I ask them what they’ve brought to the fair in terms of “high-point” books, be these valuable books or simply their favorites. They respond with a litany of items, all of which are photographed and/or well described/captioned in their catalogue. They proudly exhibit to me:
- Item #54-Simon Bolivar’s letter to Sucre, congratulating him on having founded Bolivia. Price available upon request.
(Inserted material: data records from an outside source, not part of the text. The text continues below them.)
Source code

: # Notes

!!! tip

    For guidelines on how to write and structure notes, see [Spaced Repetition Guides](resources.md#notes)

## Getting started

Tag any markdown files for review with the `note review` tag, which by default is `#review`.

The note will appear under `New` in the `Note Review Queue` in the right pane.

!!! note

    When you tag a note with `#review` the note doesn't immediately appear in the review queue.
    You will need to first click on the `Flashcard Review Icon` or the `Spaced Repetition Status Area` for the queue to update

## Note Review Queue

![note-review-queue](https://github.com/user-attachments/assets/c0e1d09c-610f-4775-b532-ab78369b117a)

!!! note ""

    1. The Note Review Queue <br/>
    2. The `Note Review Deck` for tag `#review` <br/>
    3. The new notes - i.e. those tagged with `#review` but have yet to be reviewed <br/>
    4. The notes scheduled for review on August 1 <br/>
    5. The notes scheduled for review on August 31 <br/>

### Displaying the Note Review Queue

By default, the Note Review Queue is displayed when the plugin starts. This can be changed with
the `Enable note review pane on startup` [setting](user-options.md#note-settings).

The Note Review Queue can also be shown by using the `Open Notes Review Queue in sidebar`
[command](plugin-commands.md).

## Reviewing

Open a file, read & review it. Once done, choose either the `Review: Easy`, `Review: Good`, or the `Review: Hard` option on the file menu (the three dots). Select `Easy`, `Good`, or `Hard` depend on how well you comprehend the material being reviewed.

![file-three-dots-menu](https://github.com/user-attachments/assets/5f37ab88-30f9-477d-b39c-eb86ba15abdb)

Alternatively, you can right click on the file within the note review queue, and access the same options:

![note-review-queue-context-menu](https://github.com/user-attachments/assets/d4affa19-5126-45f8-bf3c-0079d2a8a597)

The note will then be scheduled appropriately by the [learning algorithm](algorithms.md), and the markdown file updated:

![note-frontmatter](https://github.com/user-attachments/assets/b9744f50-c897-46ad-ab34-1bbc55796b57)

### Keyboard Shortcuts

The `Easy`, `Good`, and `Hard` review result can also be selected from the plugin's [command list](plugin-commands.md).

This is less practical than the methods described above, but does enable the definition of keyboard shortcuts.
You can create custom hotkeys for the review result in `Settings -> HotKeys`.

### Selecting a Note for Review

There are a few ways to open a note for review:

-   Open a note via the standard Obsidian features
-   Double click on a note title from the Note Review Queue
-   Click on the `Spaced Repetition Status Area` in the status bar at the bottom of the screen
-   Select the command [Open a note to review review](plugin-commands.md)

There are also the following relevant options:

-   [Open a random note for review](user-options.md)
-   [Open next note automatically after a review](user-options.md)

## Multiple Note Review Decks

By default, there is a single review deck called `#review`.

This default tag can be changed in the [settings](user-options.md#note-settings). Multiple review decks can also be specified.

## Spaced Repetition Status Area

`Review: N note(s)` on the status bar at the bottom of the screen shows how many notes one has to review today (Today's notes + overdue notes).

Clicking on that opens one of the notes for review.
- Item #81-Document in which Cuba delivers officially
- Item #82-Collection of Peruvian Watercolors, street scenes from Lima
- Item #96-1st ed. of Garcia Marquez’s 100 Years of Solitude, emendated with over 100 corrections by him.
- Item #21-Torquemada, J.
- Item #48-Torquemada, J.
This seems like as good a time as any to ask about their own pricing. I say that I notice that many of the better items in their catalogue are marked “Price available upon request,” and I ask just how they determine pricing for a specific book or manuscript. Is it based on the somewhat traditional formula of scarcity plus condition plus importance in the canon or some other formula altogether? Alfredo bravely answers this one (a question that many booksellers routinely refuse to answer): “Yes, I’d say generally it’s what you said: scarcity plus condition plus importance in the canon. Of course we are defining a canon that didn’t exist before, so it can get kind of tricky. In terms of scarcity, we consult professors and collectors as well as the traditional bibliographies, the OCLC, and of course AE. We also have a 100 volume dictionary of the Spanish world that we couldn’t live without. But in pricing sometimes, like everyone else, we make our mistakes and sometimes we learn from our mistakes and sometimes we take profit from the mistakes of other dealers,” he chuckles.